The first component of the present application includes an initiator. In some specific embodiments, the initiator includes, but is not limited to, dibenzoyl peroxide and/or N, N-dimethyl-p-toluidine, and the application is not limited to the choice of initiator. The mass part of the initiator is 0.001 to 0.1 part, and can be 0.001 part, 0.005 part, 0.01 part, 0.02 part, 0.03 part, 0.04 part, 0.05 part, 0.08 part, 0.09 part, 0.095 part and 0.1 part.
The first component of the present application includes a cross-linking agent. In some specific embodiments, the cross-linking agent includes, but is not limited to, one or more of ethylene glycol dimethacrylate, maleic anhydride or trimethylolpropane triacrylate, and the present application does not impose particular requirements on the selection of the cross-linking agent. The cross-linking agent is 0.001 to 0.1 part by mass, and can be 0.001 part, 0.005 part, 0.01 part, 0.02 part, 0.03 part, 0.04 part, 0.05 part, 0.08 part, 0.09 part, 0.095 part and 0.1 part.

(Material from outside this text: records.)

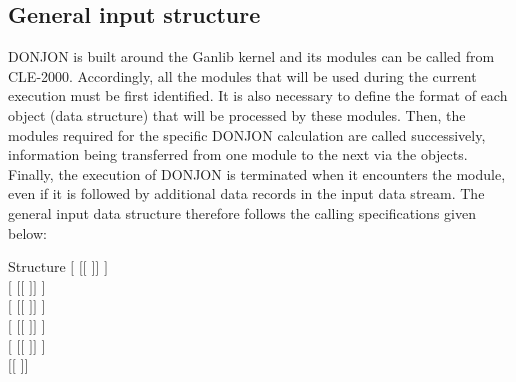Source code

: \subsection{General input structure}\label{sect:glob}

\vskip 0.2cm
DONJON is built around the Ganlib kernel and its modules can be called from CLE-2000.\cite{ganlib5,cle2000}
Accordingly, all the modules that will be used during the current execution
must be first identified. It is also necessary to define the format of each object
(data structure) that will be processed by these modules. Then, the modules
required for the specific DONJON calculation are called successively,
information being transferred from one module to the next via the objects.
Finally, the execution of DONJON is terminated when it encounters the
 module, even if it is followed by additional data records in the
input data stream. The general input data structure therefore follows the
calling specifications given below:

\begin{DataStructure}{Structure }
$[$  $[[$  $]]$ \moc{;} $]$ \\
$[$  $[[$  $]]$ \moc{;} $]$ \\
$[$  $[[$  $]]$ \moc{;} $]$ \\
$[$  $[[$  $]]$ \moc{;} $]$ \\
$[$  $[[$  $]]$ \moc{;} $]$ \\
$[[$   \moc{;} $]]$ \\
 \moc{;}
\end{DataStructure}

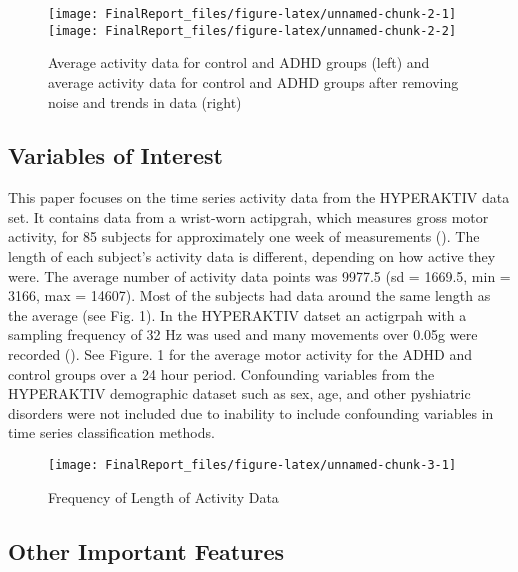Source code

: \documentclass[,article,,moreauthors,pdftex]{mdpi}
\begin{document}
\begin{figure}
\texttt{[image: FinalReport\_files/figure-latex/unnamed-chunk-2-1]} \texttt{[image: FinalReport\_files/figure-latex/unnamed-chunk-2-2]} \caption{Average activity data for control and ADHD groups (left) and average activity data for control and ADHD groups after removing noise and trends in data (right)}\label{fig:unnamed-chunk-2}
\end{figure}

\hypertarget{variables-of-interest}{%
\subsection{Variables of Interest}\label{variables-of-interest}}

This paper focuses on the time series activity data from the HYPERAKTIV
data set. It contains data from a wrist-worn actipgrah, which measures
gross motor activity, for 85 subjects for approximately one week of
measurements (\citet{10.1145/3458305.3478454}). The length of each
subject's activity data is different, depending on how active they were.
The average number of activity data points was 9977.5 (sd = 1669.5, min
= 3166, max = 14607). Most of the subjects had data around the same
length as the average (see Fig. 1). In the HYPERAKTIV datset an
actigrpah with a sampling frequency of 32 Hz was used and many movements
over 0.05g were recorded (\citet{10.1145/3458305.3478454}). See Figure.
1 for the average motor activity for the ADHD and control groups over a
24 hour period. Confounding variables from the HYPERAKTIV demographic
dataset such as sex, age, and other pyshiatric disorders were not
included due to inability to include confounding variables in time
series classification methods.

\begin{figure}

{\centering \texttt{[image: FinalReport\_files/figure-latex/unnamed-chunk-3-1]} 

}

\caption{Frequency of Length of Activity Data}\label{fig:unnamed-chunk-3}
\end{figure}

\hypertarget{other-important-features}{%
\subsection{Other Important Features}\label{other-important-features}}
\end{document}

The second component of the present application comprises a metal ion compound. In some specific embodiments, the metal ion compound includes, but is not limited to, one or more of cobalt acetylacetonate, copper acetylacetonate, cobalt sulfide, copper sulfide, calcium sulfide, iron sulfide, cobalt chloride, copper chloride, calcium chloride, or iron chloride, and the application is not particularly limited to the selection of the metal ion compound. The mass fraction of the metal ion compound is 0.0011 to 12 parts, and can be 0.0011 part, 0.01 part, 0.02 part, 0.05 part, 0.1 part, 0.5 part, 1 part, 2 parts, 5 parts, 8 parts, 10 parts, 11 parts and 12 parts. In some embodiments, the mass ratio of the first component to the second component is 1 (0.001-1), preferably 1:0.01. In some specific embodiments, the osteomyelitis bone filler scaffold material composition has a volume fraction of metal ion compounds of 3% to 8%, preferably 5%.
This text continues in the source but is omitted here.